• WORK TO BE COMPLETED:
Type out each entry exactly.
*** Begin section ***
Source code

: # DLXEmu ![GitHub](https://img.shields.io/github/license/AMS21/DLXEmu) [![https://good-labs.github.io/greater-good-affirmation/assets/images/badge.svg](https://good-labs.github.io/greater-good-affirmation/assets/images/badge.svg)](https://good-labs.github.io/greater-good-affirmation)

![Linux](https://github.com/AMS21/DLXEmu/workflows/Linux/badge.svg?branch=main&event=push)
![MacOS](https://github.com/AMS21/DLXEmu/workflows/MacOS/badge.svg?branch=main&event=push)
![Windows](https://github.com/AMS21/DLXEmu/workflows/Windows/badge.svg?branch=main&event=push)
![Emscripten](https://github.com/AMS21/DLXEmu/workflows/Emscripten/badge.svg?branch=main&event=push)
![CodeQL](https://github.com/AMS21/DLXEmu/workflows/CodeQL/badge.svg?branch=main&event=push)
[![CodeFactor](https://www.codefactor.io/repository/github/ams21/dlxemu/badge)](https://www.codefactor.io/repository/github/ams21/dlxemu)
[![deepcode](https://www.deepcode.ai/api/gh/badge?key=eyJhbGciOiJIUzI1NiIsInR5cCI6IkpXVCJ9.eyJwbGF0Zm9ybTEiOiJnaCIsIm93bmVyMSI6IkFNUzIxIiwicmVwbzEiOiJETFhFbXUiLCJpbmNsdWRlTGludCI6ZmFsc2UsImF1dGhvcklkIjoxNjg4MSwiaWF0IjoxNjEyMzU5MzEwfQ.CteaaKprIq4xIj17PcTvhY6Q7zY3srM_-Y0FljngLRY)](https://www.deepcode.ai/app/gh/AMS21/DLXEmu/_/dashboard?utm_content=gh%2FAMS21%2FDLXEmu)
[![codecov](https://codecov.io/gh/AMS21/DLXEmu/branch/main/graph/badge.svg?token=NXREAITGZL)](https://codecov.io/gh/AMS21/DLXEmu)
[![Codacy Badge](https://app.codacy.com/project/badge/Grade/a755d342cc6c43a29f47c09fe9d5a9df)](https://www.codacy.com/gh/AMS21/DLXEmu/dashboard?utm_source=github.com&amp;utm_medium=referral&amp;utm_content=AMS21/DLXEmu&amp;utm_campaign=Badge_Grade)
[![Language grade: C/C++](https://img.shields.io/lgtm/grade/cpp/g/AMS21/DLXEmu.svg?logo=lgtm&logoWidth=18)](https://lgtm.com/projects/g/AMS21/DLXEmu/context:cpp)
*** End section ***
• TASK RESULT:
Source code

: # DLXEmu ![GitHub](https://img.shields.io/github/license/AMS21/DLXEmu) [![https://good-labs.github.io/greater-good-affirmation/assets/images/badge.svg](https://good-labs.github.io/greater-good-affirmation/assets/images/badge.svg)](https://good-labs.github.io/greater-good-affirmation)

![Linux](https://github.com/AMS21/DLXEmu/workflows/Linux/badge.svg?branch=main&event=push)
![MacOS](https://github.com/AMS21/DLXEmu/workflows/MacOS/badge.svg?branch=main&event=push)
![Windows](https://github.com/AMS21/DLXEmu/workflows/Windows/badge.svg?branch=main&event=push)
![Emscripten](https://github.com/AMS21/DLXEmu/workflows/Emscripten/badge.svg?branch=main&event=push)
![CodeQL](https://github.com/AMS21/DLXEmu/workflows/CodeQL/badge.svg?branch=main&event=push)
[![CodeFactor](https://www.codefactor.io/repository/github/ams21/dlxemu/badge)](https://www.codefactor.io/repository/github/ams21/dlxemu)
[![deepcode](https://www.deepcode.ai/api/gh/badge?key=eyJhbGciOiJIUzI1NiIsInR5cCI6IkpXVCJ9.eyJwbGF0Zm9ybTEiOiJnaCIsIm93bmVyMSI6IkFNUzIxIiwicmVwbzEiOiJETFhFbXUiLCJpbmNsdWRlTGludCI6ZmFsc2UsImF1dGhvcklkIjoxNjg4MSwiaWF0IjoxNjEyMzU5MzEwfQ.CteaaKprIq4xIj17PcTvhY6Q7zY3srM_-Y0FljngLRY)](https://www.deepcode.ai/app/gh/AMS21/DLXEmu/_/dashboard?utm_content=gh%2FAMS21%2FDLXEmu)
[![codecov](https://codecov.io/gh/AMS21/DLXEmu/branch/main/graph/badge.svg?token=NXREAITGZL)](https://codecov.io/gh/AMS21/DLXEmu)
[![Codacy Badge](https://app.codacy.com/project/badge/Grade/a755d342cc6c43a29f47c09fe9d5a9df)](https://www.codacy.com/gh/AMS21/DLXEmu/dashboard?utm_source=github.com&amp;utm_medium=referral&amp;utm_content=AMS21/DLXEmu&amp;utm_campaign=Badge_Grade)
[![Language grade: C/C++](https://img.shields.io/lgtm/grade/cpp/g/AMS21/DLXEmu.svg?logo=lgtm&logoWidth=18)](https://lgtm.com/projects/g/AMS21/DLXEmu/context:cpp)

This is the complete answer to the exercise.